*** Input for this task ***

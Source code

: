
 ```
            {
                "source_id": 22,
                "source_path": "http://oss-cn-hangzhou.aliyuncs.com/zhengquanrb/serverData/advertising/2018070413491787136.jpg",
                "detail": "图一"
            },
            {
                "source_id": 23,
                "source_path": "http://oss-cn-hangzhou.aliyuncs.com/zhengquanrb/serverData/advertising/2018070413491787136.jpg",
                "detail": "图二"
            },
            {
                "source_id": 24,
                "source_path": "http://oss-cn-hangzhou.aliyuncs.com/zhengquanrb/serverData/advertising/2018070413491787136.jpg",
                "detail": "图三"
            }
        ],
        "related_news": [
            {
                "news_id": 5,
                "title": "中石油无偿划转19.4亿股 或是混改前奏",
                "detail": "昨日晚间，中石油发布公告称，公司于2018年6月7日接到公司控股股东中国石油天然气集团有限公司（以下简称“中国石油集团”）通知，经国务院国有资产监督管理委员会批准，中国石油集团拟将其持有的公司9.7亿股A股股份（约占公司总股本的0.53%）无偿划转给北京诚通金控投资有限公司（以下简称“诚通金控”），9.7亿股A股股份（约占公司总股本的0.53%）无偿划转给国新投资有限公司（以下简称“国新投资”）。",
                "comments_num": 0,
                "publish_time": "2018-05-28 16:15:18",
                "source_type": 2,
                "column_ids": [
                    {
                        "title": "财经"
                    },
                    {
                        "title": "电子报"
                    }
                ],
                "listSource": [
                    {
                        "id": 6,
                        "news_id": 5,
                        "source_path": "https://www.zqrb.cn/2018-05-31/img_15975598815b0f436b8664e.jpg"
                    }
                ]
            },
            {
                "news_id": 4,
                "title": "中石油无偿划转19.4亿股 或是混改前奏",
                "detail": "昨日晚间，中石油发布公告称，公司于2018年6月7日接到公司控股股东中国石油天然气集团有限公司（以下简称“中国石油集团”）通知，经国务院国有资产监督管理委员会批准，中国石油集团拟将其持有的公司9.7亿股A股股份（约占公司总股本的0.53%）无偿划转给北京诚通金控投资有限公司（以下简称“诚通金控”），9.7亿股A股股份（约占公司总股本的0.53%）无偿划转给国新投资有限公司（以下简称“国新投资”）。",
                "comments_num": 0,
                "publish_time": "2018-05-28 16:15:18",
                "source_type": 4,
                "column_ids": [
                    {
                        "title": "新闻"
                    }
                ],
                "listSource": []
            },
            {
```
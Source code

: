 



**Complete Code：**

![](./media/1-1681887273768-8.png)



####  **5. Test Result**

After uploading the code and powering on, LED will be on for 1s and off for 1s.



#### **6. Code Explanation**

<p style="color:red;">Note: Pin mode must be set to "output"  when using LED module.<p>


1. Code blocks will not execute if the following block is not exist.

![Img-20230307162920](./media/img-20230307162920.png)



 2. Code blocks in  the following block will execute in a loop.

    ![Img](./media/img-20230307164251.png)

*** End of Input for this task ***

List every line above that contains the word "title".

                "title": "中石油无偿划转19.4亿股 或是混改前奏",
                        "title": "财经"
                        "title": "电子报"
                "title": "中石油无偿划转19.4亿股 或是混改前奏",
                        "title": "新闻"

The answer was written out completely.